Tuesday, February 11, 2020 @ 8:43 AM  

Lexis Advance® Quicklaw®
Appeal by the plaintiff from summary judgment dismissing his defamation actions as statute barred and from the assessment of costs. The appellant was a regular litigator. In May 2016, the respondent newspaper published an article written by its employee R providing a factual account of a court decision prohibiting the appellant from acting for his son in a civil suit on the ground that the appellant was practising law contrary to the Legal Profession Act. The respondent also published an opinion column authored by its employee M concerning court proceedings and the consumption of court time and resources. Both articles were also posted on the newspaper’s website. In 2017, the articles were moved to a different server. The appellant argued he first learned of the articles in October 2017 shortly before he commenced his action. The motions judge found that the limitation period in s. 15 of the Defamation Act barred the claim and awarded costs to the respondent on a partial indemnity basis. The appellant argued that if the comments remained online, the limitation period was renewed each time someone accessed the website and read the comments. He argued that the articles were republished in September 2017. 
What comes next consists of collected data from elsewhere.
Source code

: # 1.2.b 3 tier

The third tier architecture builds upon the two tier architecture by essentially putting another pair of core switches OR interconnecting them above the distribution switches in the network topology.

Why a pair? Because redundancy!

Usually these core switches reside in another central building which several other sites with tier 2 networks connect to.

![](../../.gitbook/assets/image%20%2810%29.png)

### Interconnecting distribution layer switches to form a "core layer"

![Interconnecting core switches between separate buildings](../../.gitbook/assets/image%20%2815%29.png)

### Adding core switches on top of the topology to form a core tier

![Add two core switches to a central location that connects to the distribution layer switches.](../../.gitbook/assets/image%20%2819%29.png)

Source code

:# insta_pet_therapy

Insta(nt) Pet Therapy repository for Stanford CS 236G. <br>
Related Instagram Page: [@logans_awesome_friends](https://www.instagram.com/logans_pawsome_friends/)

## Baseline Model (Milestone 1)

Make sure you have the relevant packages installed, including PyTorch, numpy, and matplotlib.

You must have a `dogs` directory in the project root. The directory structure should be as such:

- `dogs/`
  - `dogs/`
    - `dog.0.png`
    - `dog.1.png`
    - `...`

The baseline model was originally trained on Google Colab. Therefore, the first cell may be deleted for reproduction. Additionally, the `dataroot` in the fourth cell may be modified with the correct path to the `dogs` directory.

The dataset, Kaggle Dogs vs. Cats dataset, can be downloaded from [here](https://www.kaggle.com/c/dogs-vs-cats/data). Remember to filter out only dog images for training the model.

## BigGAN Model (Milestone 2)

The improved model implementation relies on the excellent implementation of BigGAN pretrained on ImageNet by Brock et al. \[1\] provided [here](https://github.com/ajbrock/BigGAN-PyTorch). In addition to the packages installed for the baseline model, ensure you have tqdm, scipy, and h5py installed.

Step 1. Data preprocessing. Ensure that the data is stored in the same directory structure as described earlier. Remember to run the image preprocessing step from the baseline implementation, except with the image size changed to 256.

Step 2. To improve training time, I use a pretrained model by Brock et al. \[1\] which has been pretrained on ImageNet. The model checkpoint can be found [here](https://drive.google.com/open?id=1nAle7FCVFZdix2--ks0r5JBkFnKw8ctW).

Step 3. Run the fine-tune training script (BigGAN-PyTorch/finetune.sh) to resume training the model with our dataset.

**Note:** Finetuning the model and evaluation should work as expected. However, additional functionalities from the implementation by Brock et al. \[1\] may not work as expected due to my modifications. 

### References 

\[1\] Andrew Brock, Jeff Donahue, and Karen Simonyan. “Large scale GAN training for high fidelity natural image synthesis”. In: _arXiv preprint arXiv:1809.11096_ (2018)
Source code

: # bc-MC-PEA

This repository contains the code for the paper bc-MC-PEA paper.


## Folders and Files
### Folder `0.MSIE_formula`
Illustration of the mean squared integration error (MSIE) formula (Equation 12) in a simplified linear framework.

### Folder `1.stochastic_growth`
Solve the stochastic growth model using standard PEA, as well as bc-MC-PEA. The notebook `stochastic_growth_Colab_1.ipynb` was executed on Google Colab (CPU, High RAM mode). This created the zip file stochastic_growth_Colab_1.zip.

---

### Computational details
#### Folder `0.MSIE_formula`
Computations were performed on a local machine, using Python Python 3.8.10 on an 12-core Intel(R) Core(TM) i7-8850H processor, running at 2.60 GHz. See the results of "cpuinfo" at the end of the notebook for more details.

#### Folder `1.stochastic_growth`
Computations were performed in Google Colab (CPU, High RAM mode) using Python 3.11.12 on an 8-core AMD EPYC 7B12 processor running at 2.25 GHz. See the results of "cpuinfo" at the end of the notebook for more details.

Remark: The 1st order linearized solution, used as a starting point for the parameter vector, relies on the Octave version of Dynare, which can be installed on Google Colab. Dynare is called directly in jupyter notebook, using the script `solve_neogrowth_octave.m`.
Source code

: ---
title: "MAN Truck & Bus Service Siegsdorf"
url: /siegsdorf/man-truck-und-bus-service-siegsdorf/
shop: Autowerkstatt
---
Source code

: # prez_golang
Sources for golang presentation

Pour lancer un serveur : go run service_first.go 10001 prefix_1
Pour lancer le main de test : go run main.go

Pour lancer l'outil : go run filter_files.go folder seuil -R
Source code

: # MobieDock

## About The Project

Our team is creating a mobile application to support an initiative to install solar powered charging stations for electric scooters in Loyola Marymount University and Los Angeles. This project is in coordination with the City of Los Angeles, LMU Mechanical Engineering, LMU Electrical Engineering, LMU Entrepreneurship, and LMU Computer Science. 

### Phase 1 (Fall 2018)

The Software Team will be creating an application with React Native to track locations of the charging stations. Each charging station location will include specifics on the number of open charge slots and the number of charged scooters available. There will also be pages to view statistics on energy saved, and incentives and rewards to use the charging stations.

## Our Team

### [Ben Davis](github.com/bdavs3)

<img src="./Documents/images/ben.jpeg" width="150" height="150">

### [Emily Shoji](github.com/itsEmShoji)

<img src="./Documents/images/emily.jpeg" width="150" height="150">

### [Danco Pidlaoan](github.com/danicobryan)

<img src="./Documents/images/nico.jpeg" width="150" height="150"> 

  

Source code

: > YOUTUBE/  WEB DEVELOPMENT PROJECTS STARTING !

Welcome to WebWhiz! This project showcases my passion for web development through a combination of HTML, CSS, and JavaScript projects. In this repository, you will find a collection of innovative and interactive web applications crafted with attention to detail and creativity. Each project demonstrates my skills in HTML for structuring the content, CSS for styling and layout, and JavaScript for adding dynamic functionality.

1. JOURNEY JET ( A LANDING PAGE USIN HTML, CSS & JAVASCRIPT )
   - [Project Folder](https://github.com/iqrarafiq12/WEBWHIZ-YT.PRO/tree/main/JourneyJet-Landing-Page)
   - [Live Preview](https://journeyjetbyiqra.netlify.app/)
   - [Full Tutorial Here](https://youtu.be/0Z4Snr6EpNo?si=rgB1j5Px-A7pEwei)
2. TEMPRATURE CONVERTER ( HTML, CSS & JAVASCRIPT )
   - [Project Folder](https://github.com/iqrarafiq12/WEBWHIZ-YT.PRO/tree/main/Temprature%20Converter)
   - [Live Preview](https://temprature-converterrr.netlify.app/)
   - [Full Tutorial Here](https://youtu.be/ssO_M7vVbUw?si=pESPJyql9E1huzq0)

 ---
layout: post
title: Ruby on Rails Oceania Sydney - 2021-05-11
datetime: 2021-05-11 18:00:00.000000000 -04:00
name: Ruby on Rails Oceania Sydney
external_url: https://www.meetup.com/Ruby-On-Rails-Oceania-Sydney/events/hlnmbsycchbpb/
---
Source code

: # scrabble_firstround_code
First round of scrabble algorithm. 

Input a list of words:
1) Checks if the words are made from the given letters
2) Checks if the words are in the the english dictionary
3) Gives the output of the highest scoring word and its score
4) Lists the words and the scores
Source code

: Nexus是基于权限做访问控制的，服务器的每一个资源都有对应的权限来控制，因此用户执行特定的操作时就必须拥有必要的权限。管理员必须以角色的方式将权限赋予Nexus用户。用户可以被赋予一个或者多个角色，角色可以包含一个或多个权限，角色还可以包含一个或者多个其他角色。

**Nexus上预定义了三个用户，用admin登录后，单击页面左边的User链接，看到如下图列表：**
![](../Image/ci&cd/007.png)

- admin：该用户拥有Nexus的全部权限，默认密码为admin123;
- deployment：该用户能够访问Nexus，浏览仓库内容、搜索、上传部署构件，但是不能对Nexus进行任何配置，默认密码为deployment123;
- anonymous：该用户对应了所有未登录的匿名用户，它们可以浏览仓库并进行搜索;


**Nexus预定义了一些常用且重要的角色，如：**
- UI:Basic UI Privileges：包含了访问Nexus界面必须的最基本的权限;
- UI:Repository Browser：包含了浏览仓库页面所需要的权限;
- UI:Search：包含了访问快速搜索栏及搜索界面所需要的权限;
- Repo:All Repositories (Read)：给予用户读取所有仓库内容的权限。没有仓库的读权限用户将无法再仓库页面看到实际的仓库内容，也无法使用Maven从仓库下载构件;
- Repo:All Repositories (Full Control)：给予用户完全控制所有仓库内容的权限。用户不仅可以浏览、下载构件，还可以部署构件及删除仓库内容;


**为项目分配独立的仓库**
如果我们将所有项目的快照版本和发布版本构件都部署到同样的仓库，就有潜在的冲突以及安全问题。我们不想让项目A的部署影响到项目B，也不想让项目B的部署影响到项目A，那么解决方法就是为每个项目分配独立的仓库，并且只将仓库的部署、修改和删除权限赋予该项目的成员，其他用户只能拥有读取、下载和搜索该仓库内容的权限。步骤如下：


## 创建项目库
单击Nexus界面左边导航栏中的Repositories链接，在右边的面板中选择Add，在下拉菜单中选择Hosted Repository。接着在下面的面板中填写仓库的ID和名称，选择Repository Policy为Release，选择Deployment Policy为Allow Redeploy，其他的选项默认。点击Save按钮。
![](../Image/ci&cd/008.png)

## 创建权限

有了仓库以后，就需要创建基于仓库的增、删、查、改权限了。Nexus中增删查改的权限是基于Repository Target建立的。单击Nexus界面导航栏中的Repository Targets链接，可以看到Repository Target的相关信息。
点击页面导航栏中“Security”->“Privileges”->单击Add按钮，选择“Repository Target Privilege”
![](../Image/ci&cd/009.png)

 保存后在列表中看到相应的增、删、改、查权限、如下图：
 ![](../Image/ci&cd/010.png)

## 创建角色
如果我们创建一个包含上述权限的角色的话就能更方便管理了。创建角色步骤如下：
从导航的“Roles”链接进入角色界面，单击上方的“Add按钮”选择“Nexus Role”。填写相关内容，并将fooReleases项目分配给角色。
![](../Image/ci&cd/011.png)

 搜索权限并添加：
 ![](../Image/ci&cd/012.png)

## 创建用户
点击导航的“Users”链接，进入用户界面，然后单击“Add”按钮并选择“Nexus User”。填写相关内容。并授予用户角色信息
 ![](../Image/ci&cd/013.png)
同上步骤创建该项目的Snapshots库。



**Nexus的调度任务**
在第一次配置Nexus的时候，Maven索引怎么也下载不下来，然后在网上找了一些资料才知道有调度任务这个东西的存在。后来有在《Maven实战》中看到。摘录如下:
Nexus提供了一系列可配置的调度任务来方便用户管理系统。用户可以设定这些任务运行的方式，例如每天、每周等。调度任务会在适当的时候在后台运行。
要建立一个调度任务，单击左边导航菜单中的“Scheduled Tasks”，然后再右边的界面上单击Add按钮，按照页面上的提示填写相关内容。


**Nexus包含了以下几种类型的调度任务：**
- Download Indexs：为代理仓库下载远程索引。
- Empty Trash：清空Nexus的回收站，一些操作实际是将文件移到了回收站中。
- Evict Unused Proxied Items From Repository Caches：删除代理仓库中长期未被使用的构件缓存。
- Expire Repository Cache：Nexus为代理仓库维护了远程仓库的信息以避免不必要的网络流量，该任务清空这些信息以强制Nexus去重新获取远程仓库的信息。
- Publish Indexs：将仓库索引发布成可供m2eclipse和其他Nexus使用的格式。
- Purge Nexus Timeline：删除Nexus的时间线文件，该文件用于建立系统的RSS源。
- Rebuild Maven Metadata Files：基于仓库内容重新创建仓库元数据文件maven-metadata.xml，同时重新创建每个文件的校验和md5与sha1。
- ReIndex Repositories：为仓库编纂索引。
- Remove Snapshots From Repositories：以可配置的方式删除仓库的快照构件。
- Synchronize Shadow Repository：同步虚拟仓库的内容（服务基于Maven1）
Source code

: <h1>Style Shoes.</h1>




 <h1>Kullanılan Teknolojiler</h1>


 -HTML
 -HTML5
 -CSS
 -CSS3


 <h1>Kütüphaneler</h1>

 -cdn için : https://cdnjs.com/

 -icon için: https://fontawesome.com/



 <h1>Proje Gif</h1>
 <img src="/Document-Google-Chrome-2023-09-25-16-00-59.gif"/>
HELD: Appeal dismissed. Leave to appeal the costs award was refused. The appellant did not show strong grounds upon which to find that the motions judge erred in exercising her discretion. When the articles were migrated to another server in September 2017, nothing was changed in the articles save for the hyperlink which was removed on that day. On the evidence before the motions judge there was no republication. There was no change in URL and therefore no change in how the reader accessed the articles. The publication dates were May 2016. A different limitation period did not apply to the same words published the same day on the online version of the newspaper. The limitation period began when the appellant knew or ought to have known of the defamatory articles. The motions judge was correct in law when she found that the discoverability principle applied to s. 15 of the Defamation Act. The motions judge had evidence from which one could reasonably conclude that the appellant knew or ought to have known of the articles within the limitation period. While the motion judge erred in not dealing with the appellant’s negligence claim, the negligence claim was simply a dressed-up defamation action. The defamation claim was also not made out. The R article was absolutely privileged as a fair and accurate report published in a newspaper of a proceeding before the courts. There was no evidence that could support a finding that the M article was actuated by express malice. The opinion article was a fair comment on a matter of public opinion, and the comments contained therein were ones that any person could honestly express on the facts.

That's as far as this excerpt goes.